What the exercise asks: Exact copies of all entries are expected.

[Stored data]
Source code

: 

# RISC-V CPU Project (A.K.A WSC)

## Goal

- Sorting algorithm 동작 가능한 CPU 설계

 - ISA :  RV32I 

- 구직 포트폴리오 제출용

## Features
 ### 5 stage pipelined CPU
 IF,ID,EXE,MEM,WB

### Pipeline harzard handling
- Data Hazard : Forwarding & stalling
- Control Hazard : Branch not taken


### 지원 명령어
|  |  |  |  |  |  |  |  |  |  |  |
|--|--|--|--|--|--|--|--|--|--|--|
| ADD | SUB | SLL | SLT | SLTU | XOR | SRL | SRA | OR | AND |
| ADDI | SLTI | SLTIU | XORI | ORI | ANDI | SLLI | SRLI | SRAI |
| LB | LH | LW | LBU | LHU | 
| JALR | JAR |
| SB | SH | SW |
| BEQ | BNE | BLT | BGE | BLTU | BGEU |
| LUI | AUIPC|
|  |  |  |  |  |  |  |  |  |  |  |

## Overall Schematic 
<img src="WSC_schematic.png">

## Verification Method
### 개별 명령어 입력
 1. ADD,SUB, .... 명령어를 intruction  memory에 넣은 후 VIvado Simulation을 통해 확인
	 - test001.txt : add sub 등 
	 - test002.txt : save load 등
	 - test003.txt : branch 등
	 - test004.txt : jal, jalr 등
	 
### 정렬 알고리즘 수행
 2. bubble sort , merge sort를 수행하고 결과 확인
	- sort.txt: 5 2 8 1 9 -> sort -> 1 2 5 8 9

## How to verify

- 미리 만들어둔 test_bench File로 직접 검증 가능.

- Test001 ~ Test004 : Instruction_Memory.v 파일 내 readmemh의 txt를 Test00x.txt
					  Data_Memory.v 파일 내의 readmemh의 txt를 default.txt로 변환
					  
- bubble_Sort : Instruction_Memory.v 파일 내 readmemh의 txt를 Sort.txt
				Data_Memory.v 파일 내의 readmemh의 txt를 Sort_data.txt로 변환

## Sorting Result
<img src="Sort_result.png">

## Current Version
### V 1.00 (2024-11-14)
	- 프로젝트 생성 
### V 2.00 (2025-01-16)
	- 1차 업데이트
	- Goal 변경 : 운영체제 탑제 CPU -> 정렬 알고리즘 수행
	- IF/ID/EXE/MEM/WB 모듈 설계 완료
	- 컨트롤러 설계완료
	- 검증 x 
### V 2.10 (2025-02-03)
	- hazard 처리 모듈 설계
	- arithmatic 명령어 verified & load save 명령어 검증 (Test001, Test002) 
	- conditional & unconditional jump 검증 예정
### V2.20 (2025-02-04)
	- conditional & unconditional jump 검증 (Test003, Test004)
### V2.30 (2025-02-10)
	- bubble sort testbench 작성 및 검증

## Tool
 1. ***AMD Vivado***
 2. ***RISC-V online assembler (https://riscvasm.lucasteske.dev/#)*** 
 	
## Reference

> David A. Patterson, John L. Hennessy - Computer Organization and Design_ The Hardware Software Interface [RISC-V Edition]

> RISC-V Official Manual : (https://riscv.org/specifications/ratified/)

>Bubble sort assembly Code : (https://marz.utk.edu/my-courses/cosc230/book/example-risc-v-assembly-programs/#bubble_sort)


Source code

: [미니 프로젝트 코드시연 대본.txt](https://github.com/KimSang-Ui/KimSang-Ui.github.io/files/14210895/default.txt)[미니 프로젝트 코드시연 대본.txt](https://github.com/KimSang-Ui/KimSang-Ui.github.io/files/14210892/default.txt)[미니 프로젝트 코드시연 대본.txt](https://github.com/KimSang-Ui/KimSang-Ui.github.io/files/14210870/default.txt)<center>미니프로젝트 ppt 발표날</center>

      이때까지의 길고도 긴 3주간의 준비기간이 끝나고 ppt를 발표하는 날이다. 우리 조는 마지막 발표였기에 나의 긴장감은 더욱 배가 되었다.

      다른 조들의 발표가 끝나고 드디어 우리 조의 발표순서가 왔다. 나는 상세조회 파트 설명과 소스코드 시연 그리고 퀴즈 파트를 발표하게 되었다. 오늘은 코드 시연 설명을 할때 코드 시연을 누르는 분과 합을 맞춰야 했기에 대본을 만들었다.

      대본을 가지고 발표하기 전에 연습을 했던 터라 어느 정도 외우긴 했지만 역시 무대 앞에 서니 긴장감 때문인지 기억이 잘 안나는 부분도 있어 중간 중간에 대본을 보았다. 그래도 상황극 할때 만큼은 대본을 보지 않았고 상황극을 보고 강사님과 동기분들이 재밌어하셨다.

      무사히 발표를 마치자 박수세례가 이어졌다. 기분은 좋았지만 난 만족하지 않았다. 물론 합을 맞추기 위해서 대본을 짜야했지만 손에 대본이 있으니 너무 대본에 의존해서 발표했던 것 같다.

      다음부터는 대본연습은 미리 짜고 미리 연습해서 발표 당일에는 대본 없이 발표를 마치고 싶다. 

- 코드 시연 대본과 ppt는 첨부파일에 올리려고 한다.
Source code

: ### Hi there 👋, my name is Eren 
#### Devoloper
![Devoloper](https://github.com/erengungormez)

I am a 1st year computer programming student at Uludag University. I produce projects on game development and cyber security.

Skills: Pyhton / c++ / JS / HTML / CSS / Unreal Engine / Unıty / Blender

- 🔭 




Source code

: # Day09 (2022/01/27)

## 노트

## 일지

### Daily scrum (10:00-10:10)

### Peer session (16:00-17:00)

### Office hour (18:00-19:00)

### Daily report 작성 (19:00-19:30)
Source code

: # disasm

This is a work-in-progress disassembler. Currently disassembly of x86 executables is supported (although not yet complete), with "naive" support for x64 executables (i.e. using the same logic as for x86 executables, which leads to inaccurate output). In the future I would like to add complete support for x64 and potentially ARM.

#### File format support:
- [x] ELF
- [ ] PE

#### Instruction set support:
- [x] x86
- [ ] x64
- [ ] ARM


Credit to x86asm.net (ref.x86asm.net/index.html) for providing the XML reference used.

Your response:
Source code

: 

# RISC-V CPU Project (A.K.A WSC)

## Goal

- Sorting algorithm 동작 가능한 CPU 설계

 - ISA :  RV32I 

- 구직 포트폴리오 제출용

## Features
 ### 5 stage pipelined CPU
 IF,ID,EXE,MEM,WB

### Pipeline harzard handling
- Data Hazard : Forwarding & stalling
- Control Hazard : Branch not taken


### 지원 명령어
|  |  |  |  |  |  |  |  |  |  |  |
|--|--|--|--|--|--|--|--|--|--|--|
| ADD | SUB | SLL | SLT | SLTU | XOR | SRL | SRA | OR | AND |
| ADDI | SLTI | SLTIU | XORI | ORI | ANDI | SLLI | SRLI | SRAI |
| LB | LH | LW | LBU | LHU | 
| JALR | JAR |
| SB | SH | SW |
| BEQ | BNE | BLT | BGE | BLTU | BGEU |
| LUI | AUIPC|
|  |  |  |  |  |  |  |  |  |  |  |

## Overall Schematic 
<img src="WSC_schematic.png">

## Verification Method
### 개별 명령어 입력
 1. ADD,SUB, .... 명령어를 intruction  memory에 넣은 후 VIvado Simulation을 통해 확인
	 - test001.txt : add sub 등 
	 - test002.txt : save load 등
	 - test003.txt : branch 등
	 - test004.txt : jal, jalr 등
	 
### 정렬 알고리즘 수행
 2. bubble sort , merge sort를 수행하고 결과 확인
	- sort.txt: 5 2 8 1 9 -> sort -> 1 2 5 8 9

## How to verify

- 미리 만들어둔 test_bench File로 직접 검증 가능.

- Test001 ~ Test004 : Instruction_Memory.v 파일 내 readmemh의 txt를 Test00x.txt
					  Data_Memory.v 파일 내의 readmemh의 txt를 default.txt로 변환
					  
- bubble_Sort : Instruction_Memory.v 파일 내 readmemh의 txt를 Sort.txt
				Data_Memory.v 파일 내의 readmemh의 txt를 Sort_data.txt로 변환

## Sorting Result
<img src="Sort_result.png">

## Current Version
### V 1.00 (2024-11-14)
	- 프로젝트 생성 
### V 2.00 (2025-01-16)
	- 1차 업데이트
	- Goal 변경 : 운영체제 탑제 CPU -> 정렬 알고리즘 수행
	- IF/ID/EXE/MEM/WB 모듈 설계 완료
	- 컨트롤러 설계완료
	- 검증 x 
### V 2.10 (2025-02-03)
	- hazard 처리 모듈 설계
	- arithmatic 명령어 verified & load save 명령어 검증 (Test001, Test002) 
	- conditional & unconditional jump 검증 예정
### V2.20 (2025-02-04)
	- conditional & unconditional jump 검증 (Test003, Test004)
### V2.30 (2025-02-10)
	- bubble sort testbench 작성 및 검증

## Tool
 1. ***AMD Vivado***
 2. ***RISC-V online assembler (https://riscvasm.lucasteske.dev/#)*** 
 	
## Reference

> David A. Patterson, John L. Hennessy - Computer Organization and Design_ The Hardware Software Interface [RISC-V Edition]

> RISC-V Official Manual : (https://riscv.org/specifications/ratified/)

>Bubble sort assembly Code : (https://marz.utk.edu/my-courses/cosc230/book/example-risc-v-assembly-programs/#bubble_sort)


Source code

: [미니 프로젝트 코드시연 대본.txt](https://github.com/KimSang-Ui/KimSang-Ui.github.io/files/14210895/default.txt)[미니 프로젝트 코드시연 대본.txt](https://github.com/KimSang-Ui/KimSang-Ui.github.io/files/14210892/default.txt)[미니 프로젝트 코드시연 대본.txt](https://github.com/KimSang-Ui/KimSang-Ui.github.io/files/14210870/default.txt)<center>미니프로젝트 ppt 발표날</center>

      이때까지의 길고도 긴 3주간의 준비기간이 끝나고 ppt를 발표하는 날이다. 우리 조는 마지막 발표였기에 나의 긴장감은 더욱 배가 되었다.

      다른 조들의 발표가 끝나고 드디어 우리 조의 발표순서가 왔다. 나는 상세조회 파트 설명과 소스코드 시연 그리고 퀴즈 파트를 발표하게 되었다. 오늘은 코드 시연 설명을 할때 코드 시연을 누르는 분과 합을 맞춰야 했기에 대본을 만들었다.

      대본을 가지고 발표하기 전에 연습을 했던 터라 어느 정도 외우긴 했지만 역시 무대 앞에 서니 긴장감 때문인지 기억이 잘 안나는 부분도 있어 중간 중간에 대본을 보았다. 그래도 상황극 할때 만큼은 대본을 보지 않았고 상황극을 보고 강사님과 동기분들이 재밌어하셨다.

      무사히 발표를 마치자 박수세례가 이어졌다. 기분은 좋았지만 난 만족하지 않았다. 물론 합을 맞추기 위해서 대본을 짜야했지만 손에 대본이 있으니 너무 대본에 의존해서 발표했던 것 같다.

      다음부터는 대본연습은 미리 짜고 미리 연습해서 발표 당일에는 대본 없이 발표를 마치고 싶다. 

- 코드 시연 대본과 ppt는 첨부파일에 올리려고 한다.
Source code

: ### Hi there 👋, my name is Eren 
#### Devoloper
![Devoloper](https://github.com/erengungormez)

I am a 1st year computer programming student at Uludag University. I produce projects on game development and cyber security.

Skills: Pyhton / c++ / JS / HTML / CSS / Unreal Engine / Unıty / Blender

- 🔭 




Source code

: # Day09 (2022/01/27)

## 노트

## 일지

### Daily scrum (10:00-10:10)

### Peer session (16:00-17:00)

### Office hour (18:00-19:00)

### Daily report 작성 (19:00-19:30)
Source code

: # disasm

This is a work-in-progress disassembler. Currently disassembly of x86 executables is supported (although not yet complete), with "naive" support for x64 executables (i.e. using the same logic as for x86 executables, which leads to inaccurate output). In the future I would like to add complete support for x64 and potentially ARM.

#### File format support:
- [x] ELF
- [ ] PE

#### Instruction set support:
- [x] x86
- [ ] x64
- [ ] ARM


Credit to x86asm.net (ref.x86asm.net/index.html) for providing the XML reference used.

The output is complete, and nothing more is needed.